[EXERCISE BRIEF]:
Only a number is expected in reply: the number of lines below that include the word "left".

[Stored entries]:
-- -- --
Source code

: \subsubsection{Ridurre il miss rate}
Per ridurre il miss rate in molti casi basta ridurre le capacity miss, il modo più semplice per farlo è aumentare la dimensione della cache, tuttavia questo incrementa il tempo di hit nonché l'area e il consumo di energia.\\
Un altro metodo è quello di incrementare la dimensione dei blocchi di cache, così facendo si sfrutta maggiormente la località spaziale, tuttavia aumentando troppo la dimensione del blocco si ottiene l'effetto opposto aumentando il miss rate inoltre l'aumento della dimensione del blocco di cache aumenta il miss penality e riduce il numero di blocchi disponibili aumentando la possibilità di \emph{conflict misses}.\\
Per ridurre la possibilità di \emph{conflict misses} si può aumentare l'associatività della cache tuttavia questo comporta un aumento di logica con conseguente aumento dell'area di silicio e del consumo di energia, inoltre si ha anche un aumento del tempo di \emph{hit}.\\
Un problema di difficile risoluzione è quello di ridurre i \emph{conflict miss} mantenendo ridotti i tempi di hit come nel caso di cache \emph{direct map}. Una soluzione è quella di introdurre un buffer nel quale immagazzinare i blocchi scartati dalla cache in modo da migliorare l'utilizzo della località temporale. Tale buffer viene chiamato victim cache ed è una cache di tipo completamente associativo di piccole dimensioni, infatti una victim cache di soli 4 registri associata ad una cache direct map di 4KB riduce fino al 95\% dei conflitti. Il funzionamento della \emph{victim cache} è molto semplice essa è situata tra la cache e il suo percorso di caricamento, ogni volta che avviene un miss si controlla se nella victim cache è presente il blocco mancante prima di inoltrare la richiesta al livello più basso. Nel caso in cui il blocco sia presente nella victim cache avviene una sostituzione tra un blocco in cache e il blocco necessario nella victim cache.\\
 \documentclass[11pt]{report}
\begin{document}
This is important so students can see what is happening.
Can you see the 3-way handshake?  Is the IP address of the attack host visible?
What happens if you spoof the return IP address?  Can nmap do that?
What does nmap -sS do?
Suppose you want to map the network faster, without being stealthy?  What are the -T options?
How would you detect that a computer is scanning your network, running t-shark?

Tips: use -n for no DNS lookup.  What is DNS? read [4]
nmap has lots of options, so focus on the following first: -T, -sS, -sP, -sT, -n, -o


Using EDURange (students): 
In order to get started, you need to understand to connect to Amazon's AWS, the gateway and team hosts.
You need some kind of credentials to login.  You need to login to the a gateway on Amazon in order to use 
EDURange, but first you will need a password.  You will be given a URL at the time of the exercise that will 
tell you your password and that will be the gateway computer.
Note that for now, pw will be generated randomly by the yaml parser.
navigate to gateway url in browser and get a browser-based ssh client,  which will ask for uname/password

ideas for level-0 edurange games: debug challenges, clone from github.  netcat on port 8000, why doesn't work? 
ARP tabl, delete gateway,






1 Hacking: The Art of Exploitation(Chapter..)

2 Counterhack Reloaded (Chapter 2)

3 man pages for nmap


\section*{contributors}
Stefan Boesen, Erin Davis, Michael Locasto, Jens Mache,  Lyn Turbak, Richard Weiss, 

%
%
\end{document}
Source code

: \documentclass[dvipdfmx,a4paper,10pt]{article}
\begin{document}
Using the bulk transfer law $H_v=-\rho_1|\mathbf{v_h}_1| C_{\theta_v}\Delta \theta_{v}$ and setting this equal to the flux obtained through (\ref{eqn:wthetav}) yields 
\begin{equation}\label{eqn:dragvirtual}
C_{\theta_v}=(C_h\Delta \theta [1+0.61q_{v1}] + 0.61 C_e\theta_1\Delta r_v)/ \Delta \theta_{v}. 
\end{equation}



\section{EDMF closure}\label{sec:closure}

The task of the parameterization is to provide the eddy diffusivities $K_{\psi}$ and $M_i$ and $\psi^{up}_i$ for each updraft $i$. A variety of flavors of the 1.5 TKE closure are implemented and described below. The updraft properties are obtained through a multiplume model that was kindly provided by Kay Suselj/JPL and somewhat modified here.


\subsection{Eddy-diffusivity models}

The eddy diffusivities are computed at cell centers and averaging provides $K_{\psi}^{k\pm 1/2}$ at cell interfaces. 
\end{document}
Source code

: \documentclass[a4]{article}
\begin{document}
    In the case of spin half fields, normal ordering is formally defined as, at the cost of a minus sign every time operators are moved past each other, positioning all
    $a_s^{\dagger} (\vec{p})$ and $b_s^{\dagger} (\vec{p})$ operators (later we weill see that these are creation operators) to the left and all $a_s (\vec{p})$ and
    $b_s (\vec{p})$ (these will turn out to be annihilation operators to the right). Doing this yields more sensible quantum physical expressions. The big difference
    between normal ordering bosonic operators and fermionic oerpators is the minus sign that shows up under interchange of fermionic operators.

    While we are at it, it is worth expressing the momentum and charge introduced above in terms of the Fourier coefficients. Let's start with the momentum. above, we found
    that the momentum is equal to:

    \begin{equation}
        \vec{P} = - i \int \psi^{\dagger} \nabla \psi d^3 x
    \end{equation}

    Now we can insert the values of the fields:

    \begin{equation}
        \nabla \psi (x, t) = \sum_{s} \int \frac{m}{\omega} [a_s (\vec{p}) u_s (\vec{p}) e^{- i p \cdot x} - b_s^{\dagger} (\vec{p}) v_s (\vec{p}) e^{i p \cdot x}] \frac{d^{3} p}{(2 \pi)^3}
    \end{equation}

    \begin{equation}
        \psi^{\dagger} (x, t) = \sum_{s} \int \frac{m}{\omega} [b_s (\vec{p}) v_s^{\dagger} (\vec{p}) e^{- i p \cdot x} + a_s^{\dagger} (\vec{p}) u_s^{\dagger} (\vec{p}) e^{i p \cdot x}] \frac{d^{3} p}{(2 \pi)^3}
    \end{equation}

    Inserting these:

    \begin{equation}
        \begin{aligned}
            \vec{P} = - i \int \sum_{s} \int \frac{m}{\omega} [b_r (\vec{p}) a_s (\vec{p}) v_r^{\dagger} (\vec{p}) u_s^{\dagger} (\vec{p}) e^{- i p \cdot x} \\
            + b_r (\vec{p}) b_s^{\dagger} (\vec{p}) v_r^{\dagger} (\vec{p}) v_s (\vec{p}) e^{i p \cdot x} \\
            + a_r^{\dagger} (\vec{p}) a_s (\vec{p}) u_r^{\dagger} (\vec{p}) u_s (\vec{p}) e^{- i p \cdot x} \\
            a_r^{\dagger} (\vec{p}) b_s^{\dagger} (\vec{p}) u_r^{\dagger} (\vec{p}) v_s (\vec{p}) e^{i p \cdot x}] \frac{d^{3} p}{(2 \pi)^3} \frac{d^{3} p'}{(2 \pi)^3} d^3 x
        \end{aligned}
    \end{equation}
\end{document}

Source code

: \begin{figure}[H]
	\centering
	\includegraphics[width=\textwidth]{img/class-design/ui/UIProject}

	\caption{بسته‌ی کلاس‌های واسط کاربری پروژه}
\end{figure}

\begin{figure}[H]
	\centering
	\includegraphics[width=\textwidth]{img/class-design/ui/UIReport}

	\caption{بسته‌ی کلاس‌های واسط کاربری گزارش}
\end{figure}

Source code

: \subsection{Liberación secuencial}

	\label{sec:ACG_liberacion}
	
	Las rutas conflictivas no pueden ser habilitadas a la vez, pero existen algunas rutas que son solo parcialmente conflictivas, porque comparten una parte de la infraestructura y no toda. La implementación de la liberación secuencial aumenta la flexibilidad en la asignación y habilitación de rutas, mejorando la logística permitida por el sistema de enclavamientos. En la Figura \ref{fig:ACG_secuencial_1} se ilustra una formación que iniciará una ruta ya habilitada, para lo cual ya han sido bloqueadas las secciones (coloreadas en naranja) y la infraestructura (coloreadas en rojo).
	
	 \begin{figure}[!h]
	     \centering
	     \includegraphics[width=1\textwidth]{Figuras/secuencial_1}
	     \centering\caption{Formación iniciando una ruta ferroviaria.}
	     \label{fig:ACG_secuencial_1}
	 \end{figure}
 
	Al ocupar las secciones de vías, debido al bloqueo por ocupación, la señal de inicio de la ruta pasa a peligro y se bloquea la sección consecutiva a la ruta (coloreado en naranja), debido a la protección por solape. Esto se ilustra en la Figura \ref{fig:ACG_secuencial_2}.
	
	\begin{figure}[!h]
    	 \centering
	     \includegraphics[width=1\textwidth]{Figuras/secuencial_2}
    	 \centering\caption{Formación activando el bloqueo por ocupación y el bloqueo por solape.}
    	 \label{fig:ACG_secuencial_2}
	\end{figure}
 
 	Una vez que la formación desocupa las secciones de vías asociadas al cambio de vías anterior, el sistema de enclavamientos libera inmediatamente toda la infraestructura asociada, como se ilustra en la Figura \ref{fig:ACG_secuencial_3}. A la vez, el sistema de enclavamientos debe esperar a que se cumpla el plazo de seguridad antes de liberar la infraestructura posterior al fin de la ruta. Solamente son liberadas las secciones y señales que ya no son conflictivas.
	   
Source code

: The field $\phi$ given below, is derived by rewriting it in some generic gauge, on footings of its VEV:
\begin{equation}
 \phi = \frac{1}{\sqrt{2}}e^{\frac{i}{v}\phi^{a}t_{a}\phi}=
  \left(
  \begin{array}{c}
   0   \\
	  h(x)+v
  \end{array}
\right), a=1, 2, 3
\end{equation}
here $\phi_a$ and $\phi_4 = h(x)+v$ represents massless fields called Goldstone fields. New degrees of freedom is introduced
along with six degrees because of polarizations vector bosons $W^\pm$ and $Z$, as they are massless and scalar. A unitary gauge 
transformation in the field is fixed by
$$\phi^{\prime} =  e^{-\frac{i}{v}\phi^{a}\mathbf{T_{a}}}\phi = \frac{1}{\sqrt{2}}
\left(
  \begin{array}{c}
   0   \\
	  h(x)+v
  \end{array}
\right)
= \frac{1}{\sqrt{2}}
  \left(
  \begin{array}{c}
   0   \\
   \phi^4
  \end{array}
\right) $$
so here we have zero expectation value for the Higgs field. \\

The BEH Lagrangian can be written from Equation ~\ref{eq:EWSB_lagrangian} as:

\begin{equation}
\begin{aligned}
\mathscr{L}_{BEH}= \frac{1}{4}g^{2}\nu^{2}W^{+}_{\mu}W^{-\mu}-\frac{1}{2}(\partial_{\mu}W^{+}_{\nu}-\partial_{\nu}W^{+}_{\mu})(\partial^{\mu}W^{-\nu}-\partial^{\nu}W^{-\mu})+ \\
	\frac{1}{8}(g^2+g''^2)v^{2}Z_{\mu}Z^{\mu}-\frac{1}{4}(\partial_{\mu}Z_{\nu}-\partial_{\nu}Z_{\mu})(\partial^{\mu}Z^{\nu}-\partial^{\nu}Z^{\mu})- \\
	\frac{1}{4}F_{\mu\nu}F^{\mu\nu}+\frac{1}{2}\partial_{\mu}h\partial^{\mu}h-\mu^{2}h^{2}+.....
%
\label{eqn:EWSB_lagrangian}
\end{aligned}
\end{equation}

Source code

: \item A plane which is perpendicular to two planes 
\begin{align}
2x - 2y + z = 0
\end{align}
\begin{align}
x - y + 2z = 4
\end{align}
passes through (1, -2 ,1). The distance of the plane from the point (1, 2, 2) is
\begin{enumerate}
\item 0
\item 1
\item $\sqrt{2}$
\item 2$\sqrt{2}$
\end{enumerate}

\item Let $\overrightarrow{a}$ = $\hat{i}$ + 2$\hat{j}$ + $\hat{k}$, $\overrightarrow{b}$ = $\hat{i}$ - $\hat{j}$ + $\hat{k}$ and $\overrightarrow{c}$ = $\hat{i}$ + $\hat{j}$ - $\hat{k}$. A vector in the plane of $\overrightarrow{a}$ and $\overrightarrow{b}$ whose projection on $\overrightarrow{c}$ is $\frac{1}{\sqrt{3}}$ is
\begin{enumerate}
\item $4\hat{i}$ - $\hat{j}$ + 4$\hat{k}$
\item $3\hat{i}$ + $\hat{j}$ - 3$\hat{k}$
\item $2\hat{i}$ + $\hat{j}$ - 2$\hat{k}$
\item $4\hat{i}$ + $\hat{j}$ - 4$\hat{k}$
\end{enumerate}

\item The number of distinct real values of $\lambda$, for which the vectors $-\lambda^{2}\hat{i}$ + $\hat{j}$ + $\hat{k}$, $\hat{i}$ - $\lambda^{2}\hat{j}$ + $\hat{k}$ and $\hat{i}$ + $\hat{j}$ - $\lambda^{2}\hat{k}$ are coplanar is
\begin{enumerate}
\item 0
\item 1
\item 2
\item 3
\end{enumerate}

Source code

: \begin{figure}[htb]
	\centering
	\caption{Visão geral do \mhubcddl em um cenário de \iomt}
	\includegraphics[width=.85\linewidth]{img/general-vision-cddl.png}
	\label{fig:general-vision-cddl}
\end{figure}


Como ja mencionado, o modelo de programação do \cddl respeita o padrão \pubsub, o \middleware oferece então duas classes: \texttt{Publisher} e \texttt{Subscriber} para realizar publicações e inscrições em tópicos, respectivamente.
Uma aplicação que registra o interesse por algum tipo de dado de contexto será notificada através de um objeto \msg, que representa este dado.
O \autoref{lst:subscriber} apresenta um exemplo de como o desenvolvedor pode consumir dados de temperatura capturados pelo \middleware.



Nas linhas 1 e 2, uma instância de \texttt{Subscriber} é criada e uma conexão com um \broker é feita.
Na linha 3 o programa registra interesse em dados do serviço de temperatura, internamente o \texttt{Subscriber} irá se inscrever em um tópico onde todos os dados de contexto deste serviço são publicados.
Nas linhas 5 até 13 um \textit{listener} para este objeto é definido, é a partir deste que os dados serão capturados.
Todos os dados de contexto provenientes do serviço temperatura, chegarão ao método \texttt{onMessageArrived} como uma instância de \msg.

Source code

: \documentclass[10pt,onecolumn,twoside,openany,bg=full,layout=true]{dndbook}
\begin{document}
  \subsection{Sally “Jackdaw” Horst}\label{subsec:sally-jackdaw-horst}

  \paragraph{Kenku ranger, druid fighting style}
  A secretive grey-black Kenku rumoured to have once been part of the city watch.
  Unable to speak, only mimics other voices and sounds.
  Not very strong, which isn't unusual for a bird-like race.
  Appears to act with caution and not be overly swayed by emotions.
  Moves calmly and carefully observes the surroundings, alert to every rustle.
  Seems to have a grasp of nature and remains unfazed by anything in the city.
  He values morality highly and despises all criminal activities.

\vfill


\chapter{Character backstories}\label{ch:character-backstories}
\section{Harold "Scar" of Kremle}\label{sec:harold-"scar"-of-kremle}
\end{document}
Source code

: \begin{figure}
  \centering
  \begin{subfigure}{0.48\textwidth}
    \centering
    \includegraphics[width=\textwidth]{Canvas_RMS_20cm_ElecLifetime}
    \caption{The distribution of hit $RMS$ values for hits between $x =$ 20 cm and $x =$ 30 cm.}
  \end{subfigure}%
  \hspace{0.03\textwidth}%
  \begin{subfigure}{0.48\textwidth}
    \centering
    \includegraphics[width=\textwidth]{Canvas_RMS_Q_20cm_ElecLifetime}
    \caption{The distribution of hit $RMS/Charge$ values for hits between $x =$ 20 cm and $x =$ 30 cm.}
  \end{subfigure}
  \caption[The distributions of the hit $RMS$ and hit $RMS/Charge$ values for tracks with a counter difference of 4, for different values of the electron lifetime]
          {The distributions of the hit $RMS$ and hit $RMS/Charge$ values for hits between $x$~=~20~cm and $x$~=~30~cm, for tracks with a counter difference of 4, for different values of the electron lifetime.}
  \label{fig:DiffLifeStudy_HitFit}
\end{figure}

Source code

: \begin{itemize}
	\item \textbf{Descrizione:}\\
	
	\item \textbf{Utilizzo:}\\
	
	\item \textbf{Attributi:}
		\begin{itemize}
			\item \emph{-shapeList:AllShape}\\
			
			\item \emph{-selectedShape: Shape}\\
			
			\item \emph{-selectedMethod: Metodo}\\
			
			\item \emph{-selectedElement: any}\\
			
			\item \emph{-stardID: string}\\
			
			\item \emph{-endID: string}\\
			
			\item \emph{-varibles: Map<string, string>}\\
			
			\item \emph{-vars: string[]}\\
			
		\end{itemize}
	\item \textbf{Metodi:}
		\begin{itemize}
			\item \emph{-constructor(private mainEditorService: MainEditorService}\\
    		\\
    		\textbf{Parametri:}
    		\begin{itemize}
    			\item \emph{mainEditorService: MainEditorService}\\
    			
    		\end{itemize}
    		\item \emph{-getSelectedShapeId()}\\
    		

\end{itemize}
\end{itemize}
-- -- --
[RESULT]:
4